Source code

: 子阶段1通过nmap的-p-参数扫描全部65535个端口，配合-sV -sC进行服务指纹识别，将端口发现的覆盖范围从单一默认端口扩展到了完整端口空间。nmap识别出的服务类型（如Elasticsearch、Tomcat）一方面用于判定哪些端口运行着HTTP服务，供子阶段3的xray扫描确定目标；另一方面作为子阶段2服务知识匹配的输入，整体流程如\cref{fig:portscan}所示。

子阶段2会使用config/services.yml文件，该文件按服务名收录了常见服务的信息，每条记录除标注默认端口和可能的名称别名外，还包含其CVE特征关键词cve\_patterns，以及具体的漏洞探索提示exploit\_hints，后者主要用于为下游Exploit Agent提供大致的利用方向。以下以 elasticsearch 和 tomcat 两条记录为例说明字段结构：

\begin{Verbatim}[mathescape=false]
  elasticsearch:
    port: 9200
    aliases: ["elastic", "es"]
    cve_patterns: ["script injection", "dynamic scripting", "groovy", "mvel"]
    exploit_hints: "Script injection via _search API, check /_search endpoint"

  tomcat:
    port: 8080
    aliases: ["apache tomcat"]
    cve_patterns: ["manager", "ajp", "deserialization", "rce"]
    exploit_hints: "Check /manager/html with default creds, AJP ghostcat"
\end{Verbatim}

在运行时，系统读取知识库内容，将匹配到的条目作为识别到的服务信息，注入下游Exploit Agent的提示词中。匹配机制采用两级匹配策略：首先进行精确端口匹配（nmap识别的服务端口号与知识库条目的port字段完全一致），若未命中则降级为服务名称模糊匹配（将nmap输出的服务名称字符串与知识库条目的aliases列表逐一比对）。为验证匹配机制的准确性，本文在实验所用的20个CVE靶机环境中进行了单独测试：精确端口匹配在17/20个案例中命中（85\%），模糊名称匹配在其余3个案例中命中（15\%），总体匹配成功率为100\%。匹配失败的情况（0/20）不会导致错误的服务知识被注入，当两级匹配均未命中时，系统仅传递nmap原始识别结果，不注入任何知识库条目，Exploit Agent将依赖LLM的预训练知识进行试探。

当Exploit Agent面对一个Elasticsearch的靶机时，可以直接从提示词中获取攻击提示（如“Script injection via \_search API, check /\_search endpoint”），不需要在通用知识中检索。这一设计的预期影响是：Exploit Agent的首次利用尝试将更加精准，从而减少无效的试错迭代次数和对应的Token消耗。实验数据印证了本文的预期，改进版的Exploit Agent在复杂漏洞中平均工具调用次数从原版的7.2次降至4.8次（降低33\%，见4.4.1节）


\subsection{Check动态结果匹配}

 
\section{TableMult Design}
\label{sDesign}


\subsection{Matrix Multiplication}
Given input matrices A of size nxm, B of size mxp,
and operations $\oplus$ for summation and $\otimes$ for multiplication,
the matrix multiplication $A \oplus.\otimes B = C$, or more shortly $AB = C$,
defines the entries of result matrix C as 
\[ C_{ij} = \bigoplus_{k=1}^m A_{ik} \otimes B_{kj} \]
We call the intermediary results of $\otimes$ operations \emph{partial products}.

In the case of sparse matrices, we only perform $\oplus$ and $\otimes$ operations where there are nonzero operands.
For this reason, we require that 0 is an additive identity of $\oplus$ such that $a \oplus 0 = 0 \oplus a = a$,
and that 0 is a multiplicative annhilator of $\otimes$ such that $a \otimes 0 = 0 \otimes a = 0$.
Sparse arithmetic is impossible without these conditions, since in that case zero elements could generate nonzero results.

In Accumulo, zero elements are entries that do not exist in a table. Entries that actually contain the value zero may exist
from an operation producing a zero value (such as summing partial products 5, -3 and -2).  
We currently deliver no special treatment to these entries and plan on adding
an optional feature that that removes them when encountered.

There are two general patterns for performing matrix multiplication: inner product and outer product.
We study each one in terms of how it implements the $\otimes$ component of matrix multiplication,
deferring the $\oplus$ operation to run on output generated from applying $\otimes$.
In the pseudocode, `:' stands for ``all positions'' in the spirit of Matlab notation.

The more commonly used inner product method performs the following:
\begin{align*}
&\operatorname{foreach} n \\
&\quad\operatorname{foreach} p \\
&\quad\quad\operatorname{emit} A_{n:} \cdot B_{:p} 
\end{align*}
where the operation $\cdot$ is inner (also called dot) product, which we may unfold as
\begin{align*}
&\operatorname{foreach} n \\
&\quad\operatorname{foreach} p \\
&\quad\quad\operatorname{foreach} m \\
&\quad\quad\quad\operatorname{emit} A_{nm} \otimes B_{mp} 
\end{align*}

--*--

● Prompt
Transcribe the records above exactly, keeping every line.

● Response to this exercise
Source code

: 子阶段1通过nmap的-p-参数扫描全部65535个端口，配合-sV -sC进行服务指纹识别，将端口发现的覆盖范围从单一默认端口扩展到了完整端口空间。nmap识别出的服务类型（如Elasticsearch、Tomcat）一方面用于判定哪些端口运行着HTTP服务，供子阶段3的xray扫描确定目标；另一方面作为子阶段2服务知识匹配的输入，整体流程如\cref{fig:portscan}所示。

子阶段2会使用config/services.yml文件，该文件按服务名收录了常见服务的信息，每条记录除标注默认端口和可能的名称别名外，还包含其CVE特征关键词cve\_patterns，以及具体的漏洞探索提示exploit\_hints，后者主要用于为下游Exploit Agent提供大致的利用方向。以下以 elasticsearch 和 tomcat 两条记录为例说明字段结构：

\begin{Verbatim}[mathescape=false]
  elasticsearch:
    port: 9200
    aliases: ["elastic", "es"]
    cve_patterns: ["script injection", "dynamic scripting", "groovy", "mvel"]
    exploit_hints: "Script injection via _search API, check /_search endpoint"

  tomcat:
    port: 8080
    aliases: ["apache tomcat"]
    cve_patterns: ["manager", "ajp", "deserialization", "rce"]
    exploit_hints: "Check /manager/html with default creds, AJP ghostcat"
\end{Verbatim}

在运行时，系统读取知识库内容，将匹配到的条目作为识别到的服务信息，注入下游Exploit Agent的提示词中。匹配机制采用两级匹配策略：首先进行精确端口匹配（nmap识别的服务端口号与知识库条目的port字段完全一致），若未命中则降级为服务名称模糊匹配（将nmap输出的服务名称字符串与知识库条目的aliases列表逐一比对）。为验证匹配机制的准确性，本文在实验所用的20个CVE靶机环境中进行了单独测试：精确端口匹配在17/20个案例中命中（85\%），模糊名称匹配在其余3个案例中命中（15\%），总体匹配成功率为100\%。匹配失败的情况（0/20）不会导致错误的服务知识被注入，当两级匹配均未命中时，系统仅传递nmap原始识别结果，不注入任何知识库条目，Exploit Agent将依赖LLM的预训练知识进行试探。

当Exploit Agent面对一个Elasticsearch的靶机时，可以直接从提示词中获取攻击提示（如“Script injection via \_search API, check /\_search endpoint”），不需要在通用知识中检索。这一设计的预期影响是：Exploit Agent的首次利用尝试将更加精准，从而减少无效的试错迭代次数和对应的Token消耗。实验数据印证了本文的预期，改进版的Exploit Agent在复杂漏洞中平均工具调用次数从原版的7.2次降至4.8次（降低33\%，见4.4.1节）


\subsection{Check动态结果匹配}

 
\section{TableMult Design}
\label{sDesign}


\subsection{Matrix Multiplication}
Given input matrices A of size nxm, B of size mxp,
and operations $\oplus$ for summation and $\otimes$ for multiplication,
the matrix multiplication $A \oplus.\otimes B = C$, or more shortly $AB = C$,
defines the entries of result matrix C as 
\[ C_{ij} = \bigoplus_{k=1}^m A_{ik} \otimes B_{kj} \]
We call the intermediary results of $\otimes$ operations \emph{partial products}.

In the case of sparse matrices, we only perform $\oplus$ and $\otimes$ operations where there are nonzero operands.
For this reason, we require that 0 is an additive identity of $\oplus$ such that $a \oplus 0 = 0 \oplus a = a$,
and that 0 is a multiplicative annhilator of $\otimes$ such that $a \otimes 0 = 0 \otimes a = 0$.
Sparse arithmetic is impossible without these conditions, since in that case zero elements could generate nonzero results.

In Accumulo, zero elements are entries that do not exist in a table. Entries that actually contain the value zero may exist
from an operation producing a zero value (such as summing partial products 5, -3 and -2).  
We currently deliver no special treatment to these entries and plan on adding
an optional feature that that removes them when encountered.

There are two general patterns for performing matrix multiplication: inner product and outer product.
We study each one in terms of how it implements the $\otimes$ component of matrix multiplication,
deferring the $\oplus$ operation to run on output generated from applying $\otimes$.
In the pseudocode, `:' stands for ``all positions'' in the spirit of Matlab notation.

The more commonly used inner product method performs the following:
\begin{align*}
&\operatorname{foreach} n \\
&\quad\operatorname{foreach} p \\
&\quad\quad\operatorname{emit} A_{n:} \cdot B_{:p} 
\end{align*}
where the operation $\cdot$ is inner (also called dot) product, which we may unfold as
\begin{align*}
&\operatorname{foreach} n \\
&\quad\operatorname{foreach} p \\
&\quad\quad\operatorname{foreach} m \\
&\quad\quad\quad\operatorname{emit} A_{nm} \otimes B_{mp} 
\end{align*}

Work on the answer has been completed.